WHAT IS REQUIRED: Please reply with one number only: how many lines in the entries below contain the string "luminance".

BEGIN SUPPLIED INFORMATION

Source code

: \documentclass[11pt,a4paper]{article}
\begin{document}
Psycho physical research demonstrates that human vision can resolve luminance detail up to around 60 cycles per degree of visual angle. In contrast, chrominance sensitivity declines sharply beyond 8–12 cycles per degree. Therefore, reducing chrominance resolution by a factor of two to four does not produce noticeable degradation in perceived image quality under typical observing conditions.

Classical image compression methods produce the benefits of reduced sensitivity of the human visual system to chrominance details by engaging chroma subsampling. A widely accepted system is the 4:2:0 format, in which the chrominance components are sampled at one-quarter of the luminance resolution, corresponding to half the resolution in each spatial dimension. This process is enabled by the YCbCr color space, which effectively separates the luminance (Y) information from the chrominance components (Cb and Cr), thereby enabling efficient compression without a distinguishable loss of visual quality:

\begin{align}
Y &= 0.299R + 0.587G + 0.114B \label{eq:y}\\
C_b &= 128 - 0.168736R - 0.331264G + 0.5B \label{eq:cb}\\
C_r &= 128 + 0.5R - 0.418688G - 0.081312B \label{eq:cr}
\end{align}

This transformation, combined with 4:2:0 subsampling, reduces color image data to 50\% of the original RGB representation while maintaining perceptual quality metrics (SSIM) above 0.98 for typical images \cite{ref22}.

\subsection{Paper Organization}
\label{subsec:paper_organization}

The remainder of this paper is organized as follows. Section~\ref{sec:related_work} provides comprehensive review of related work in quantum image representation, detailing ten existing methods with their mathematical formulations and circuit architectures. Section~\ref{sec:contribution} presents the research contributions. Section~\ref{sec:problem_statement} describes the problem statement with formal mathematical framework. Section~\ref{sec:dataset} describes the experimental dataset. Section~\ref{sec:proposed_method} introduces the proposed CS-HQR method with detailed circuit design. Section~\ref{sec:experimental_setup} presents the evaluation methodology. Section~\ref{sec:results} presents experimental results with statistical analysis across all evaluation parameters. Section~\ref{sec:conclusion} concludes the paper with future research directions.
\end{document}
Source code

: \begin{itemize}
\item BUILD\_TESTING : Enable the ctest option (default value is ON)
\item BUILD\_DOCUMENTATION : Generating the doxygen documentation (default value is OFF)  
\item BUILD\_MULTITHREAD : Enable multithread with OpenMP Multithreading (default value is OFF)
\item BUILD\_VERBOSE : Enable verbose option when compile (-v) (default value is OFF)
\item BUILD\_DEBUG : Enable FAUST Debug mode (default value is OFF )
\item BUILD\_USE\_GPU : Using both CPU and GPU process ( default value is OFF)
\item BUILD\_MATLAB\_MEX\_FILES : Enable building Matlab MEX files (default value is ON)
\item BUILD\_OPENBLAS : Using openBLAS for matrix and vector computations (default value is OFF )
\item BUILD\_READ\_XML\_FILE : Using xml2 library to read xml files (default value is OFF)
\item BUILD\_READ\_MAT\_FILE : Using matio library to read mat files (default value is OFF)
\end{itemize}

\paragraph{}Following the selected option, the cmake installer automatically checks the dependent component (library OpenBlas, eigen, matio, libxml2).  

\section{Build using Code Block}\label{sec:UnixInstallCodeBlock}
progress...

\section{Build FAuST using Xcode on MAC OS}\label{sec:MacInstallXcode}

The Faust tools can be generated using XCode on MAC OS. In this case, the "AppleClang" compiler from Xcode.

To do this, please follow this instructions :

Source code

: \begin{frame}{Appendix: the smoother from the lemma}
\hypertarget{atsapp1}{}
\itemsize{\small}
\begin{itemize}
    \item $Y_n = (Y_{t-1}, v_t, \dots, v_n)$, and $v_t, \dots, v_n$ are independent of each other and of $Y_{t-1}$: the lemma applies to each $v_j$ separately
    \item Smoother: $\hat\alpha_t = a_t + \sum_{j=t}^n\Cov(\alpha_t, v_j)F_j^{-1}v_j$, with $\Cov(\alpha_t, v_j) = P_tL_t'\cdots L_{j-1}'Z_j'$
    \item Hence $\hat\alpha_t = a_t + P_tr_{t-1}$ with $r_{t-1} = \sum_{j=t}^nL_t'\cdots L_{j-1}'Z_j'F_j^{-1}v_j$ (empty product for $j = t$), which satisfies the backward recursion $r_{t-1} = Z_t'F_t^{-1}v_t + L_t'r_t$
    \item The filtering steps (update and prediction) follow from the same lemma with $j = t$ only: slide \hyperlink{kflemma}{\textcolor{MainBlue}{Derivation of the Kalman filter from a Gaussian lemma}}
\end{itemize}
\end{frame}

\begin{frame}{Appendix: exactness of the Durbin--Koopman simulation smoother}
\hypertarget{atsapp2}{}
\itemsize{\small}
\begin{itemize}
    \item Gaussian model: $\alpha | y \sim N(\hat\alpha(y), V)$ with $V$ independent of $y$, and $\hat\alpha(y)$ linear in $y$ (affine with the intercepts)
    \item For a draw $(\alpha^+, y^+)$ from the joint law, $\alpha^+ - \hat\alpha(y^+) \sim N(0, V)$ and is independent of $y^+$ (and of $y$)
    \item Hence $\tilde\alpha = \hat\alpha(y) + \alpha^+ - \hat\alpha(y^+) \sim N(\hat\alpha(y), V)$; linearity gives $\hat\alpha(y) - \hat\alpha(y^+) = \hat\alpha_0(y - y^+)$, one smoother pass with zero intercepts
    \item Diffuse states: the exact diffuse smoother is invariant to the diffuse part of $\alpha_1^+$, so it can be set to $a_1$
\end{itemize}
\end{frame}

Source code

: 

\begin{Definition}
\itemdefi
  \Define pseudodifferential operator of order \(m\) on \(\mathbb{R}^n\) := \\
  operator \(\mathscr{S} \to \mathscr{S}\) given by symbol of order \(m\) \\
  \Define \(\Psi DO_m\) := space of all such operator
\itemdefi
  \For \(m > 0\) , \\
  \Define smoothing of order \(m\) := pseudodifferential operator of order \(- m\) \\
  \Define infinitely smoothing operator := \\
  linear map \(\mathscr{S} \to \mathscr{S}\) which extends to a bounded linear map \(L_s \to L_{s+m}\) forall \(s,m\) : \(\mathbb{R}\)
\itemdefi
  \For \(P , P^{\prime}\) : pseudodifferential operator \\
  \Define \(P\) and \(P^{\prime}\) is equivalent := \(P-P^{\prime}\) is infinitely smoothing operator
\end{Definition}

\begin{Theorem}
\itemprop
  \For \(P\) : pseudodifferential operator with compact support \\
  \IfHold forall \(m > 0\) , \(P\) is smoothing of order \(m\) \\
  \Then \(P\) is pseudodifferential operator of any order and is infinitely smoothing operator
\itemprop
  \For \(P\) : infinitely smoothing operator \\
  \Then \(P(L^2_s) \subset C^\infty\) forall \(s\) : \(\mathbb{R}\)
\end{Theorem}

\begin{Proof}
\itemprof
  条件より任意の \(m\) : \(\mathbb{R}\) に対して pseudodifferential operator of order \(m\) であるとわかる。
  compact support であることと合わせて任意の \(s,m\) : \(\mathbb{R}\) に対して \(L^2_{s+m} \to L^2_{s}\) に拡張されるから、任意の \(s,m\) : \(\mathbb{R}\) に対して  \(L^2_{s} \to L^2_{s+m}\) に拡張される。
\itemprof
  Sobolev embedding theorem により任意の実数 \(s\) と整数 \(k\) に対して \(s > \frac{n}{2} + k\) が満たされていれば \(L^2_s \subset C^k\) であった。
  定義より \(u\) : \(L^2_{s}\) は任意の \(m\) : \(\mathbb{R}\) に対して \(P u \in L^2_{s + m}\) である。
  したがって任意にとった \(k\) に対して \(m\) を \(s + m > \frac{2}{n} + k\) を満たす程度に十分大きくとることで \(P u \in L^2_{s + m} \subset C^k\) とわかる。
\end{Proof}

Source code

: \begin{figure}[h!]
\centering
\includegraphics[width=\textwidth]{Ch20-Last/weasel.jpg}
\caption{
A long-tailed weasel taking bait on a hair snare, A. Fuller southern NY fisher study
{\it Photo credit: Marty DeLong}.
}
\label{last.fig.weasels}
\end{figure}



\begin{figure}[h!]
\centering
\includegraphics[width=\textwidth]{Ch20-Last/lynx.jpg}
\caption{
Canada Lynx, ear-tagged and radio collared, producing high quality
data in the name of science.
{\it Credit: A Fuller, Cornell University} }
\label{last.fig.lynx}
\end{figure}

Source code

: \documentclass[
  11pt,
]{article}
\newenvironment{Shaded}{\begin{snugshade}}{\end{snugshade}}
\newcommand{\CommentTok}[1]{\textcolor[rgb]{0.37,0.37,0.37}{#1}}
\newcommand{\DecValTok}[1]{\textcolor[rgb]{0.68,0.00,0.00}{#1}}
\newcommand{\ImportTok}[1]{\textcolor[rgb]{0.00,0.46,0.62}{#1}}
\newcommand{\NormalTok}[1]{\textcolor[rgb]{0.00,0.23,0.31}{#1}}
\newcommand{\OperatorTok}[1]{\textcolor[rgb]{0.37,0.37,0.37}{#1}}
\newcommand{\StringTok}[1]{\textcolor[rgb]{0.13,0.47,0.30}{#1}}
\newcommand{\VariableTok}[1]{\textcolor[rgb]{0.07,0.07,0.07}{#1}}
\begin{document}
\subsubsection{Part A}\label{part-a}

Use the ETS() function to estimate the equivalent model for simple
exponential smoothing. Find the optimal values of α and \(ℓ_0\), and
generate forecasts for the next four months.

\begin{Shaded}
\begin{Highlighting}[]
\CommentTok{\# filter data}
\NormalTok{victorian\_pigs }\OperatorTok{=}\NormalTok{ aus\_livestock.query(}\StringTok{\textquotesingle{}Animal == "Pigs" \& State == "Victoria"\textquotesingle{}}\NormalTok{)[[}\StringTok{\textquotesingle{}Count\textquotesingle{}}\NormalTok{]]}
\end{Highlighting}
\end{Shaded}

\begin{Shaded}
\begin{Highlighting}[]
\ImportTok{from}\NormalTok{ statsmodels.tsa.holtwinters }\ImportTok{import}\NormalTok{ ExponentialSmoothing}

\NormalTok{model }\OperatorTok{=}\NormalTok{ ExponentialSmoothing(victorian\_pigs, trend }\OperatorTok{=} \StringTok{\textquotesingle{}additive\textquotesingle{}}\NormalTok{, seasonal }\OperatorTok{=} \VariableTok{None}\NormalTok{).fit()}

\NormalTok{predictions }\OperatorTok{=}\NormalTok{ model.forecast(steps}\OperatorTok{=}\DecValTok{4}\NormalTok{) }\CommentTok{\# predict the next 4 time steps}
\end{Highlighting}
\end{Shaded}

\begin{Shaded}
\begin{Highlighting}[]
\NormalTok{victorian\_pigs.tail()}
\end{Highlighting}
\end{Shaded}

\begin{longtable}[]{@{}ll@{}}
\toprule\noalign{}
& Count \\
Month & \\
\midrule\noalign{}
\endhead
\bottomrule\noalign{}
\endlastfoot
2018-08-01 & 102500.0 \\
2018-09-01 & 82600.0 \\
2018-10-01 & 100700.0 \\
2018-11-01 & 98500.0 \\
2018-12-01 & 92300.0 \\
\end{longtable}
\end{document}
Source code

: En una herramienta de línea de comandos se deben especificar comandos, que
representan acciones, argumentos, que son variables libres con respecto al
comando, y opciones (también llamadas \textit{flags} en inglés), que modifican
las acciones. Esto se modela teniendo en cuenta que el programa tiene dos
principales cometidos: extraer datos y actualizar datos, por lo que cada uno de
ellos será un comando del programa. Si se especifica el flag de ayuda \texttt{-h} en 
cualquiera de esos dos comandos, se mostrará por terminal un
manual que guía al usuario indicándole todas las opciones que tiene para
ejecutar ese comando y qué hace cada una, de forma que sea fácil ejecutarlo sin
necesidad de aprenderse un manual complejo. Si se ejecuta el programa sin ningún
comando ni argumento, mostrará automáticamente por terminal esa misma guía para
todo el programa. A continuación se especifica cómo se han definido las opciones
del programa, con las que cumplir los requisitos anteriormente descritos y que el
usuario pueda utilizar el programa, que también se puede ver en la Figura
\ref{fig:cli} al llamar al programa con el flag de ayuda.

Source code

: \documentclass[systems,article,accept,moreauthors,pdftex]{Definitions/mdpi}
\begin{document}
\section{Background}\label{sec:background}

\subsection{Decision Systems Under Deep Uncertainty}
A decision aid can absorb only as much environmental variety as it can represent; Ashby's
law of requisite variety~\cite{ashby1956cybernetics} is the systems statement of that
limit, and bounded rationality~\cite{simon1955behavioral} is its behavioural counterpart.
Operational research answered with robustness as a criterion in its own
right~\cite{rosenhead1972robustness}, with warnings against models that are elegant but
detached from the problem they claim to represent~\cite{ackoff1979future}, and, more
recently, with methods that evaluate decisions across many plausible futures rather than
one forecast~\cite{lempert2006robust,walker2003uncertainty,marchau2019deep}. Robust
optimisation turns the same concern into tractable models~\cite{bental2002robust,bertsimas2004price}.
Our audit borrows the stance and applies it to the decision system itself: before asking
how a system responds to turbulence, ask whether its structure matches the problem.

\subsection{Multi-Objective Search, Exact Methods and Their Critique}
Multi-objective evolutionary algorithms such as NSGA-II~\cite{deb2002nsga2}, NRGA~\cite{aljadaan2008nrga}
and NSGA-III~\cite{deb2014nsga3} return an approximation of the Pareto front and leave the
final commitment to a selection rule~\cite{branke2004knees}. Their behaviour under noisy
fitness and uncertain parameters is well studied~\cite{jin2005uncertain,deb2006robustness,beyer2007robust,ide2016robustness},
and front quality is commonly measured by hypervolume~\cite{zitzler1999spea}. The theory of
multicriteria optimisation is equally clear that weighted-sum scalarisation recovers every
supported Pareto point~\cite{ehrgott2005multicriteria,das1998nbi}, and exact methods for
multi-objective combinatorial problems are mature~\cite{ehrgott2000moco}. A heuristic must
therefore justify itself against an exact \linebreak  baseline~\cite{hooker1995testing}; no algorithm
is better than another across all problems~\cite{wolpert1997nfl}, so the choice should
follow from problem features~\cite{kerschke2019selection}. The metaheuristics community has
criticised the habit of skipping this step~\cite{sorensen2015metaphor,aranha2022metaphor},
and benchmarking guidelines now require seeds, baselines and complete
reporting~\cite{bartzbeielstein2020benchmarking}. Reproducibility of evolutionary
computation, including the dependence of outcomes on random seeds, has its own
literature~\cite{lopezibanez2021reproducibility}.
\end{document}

END SUPPLIED INFORMATION

ANSWER AREA: 2